Folks Waggin'

 

During booming economies, advertising gets frolicsome, presumably because there's enough down-and-dirty sales to go around. During tough economies, advertising reverts. To paraphrase Hunter Thompson, when the going gets stupid, the stupid turn pro.

Exhibit A: Volkswagen. No later than two years ago, VW advertised with obscure kitschy 70s and 80s pop tunes and fanciful comic-strip stories. Remember the two kids picking up the stinky couch to the tones of "da-da-da--da--da..."? Gone. How about the blonde chicky whose serial beaux and serial hairstyles played out to The Tom-Tom Club's "My Boyfriend"? Splitsville.

VW is looking, rather late in the game, to break into the SUV market with their new Scheissewagen (or whatever it's called). In the TV spots, we're told nothing about the vehicle, of course. Instead, we're treated to phony auditions for actors in the commercials. Somebody in an ad agency thought this was clever: the car isn't on the market yet, so the ads aren't out yet either, hence what the ads show are auditions for ads that haven't been made for a car that hasn't been manufactured for a market that hasn't been tested. And on my viewing of the ads, I'd say that's about right - these ads clearly haven't been put together.

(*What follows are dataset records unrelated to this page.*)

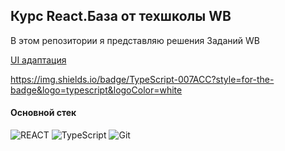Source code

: ## Курс React.База от техшколы WB

В этом репозитории я представляю решения Заданий WB

<a href="https://wb-react-base.netlify.app/">UI адаптация</a>

https://img.shields.io/badge/TypeScript-007ACC?style=for-the-badge&logo=typescript&logoColor=white

#### Основной стек
![REACT](https://img.shields.io/badge/React-20232A?style=for-the-badge&logo=react&logoColor=white)
![TypeScript](https://img.shields.io/badge/TypeScript-191933?style=for-the-badge&logo=typescript&logoColor=white)
![Git](https://img.shields.io/badge/GIT-191933?style=for-the-badge&logo=git&logoColor=white)
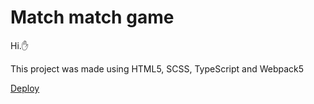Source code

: # Match match game
Hi.:hand:

This project was made using HTML5, SCSS, TypeScript and Webpack5

<a href="https://adam0091.github.io/match-match-game/" md-fab>
   <md-icon class="md-24">Deploy</md-icon>
</a>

To make them quasi-realistic, the auditions are shown in somewhat dim light (for an ad anyway) and not quite in good focus. The various actors in the commercials sit in a straight-backed chair against a wall and are given prompts from an off-camera voice (presumably the casting director) to act like they're driving the SUV through various difficult terrains and situations. The actors also bounce in the seat a bit. But if the ad agency really wanted realism, they should have had them act out the kinds of scenarios in which SUVs are most often found, for instance, being driven way too fast, weaving through five lanes of heavy traffic, nearly tipping over onto a hapless Honda civic.

This is as brazen and pure an ad campaign as there ever was. We are not only not told anything relevant about the product, we're not even shown the bloody thing, so what's being sold is the sell itself. Consuming is the aim and desire represented here, as though the Volkswagen people are going through a Scarlet O'Hara moment: as God is their witness, they'll never be undersold again!

But I shouldn't give them too much credit. Many companies have advertised products that haven't been released yet. It's the basic premise of movie trailers, after all. What they're selling isn't an SUV, it's the SUV yet to come, the ghost of SUVs future. An old advertising saw says "don't sell the steak, sell the sizzle." VW isn't selling the sizzle, they're selling the promise of the sizzle. This messianic turn isn't limited to VW ads, either. The reason should be obvious. Capitalism, as a system of economic life, depends on believing in future rewards. If you work, you'll be rewarded. If you invest, you'll be rewarded. If you buy, you'll be rewarded. That capitalism delivers so infrequently on this promise doesn't matter because the true measure of capitalism's success isn't increasing wealth or the advancement of social benefit via the "invisible hand," but this belief itself. It's a religion - a phony, artificial, secular, crass religion, founded on the notion that capital will provide.

The problem here is, VW is selling short. Who would believe in an SUV, let alone a savior, pitched by these goofballs? If only Patrick Stewart provided the voice-over for these ads, we could say they were hoist on their own Picards. That's as good a joke as they deserve.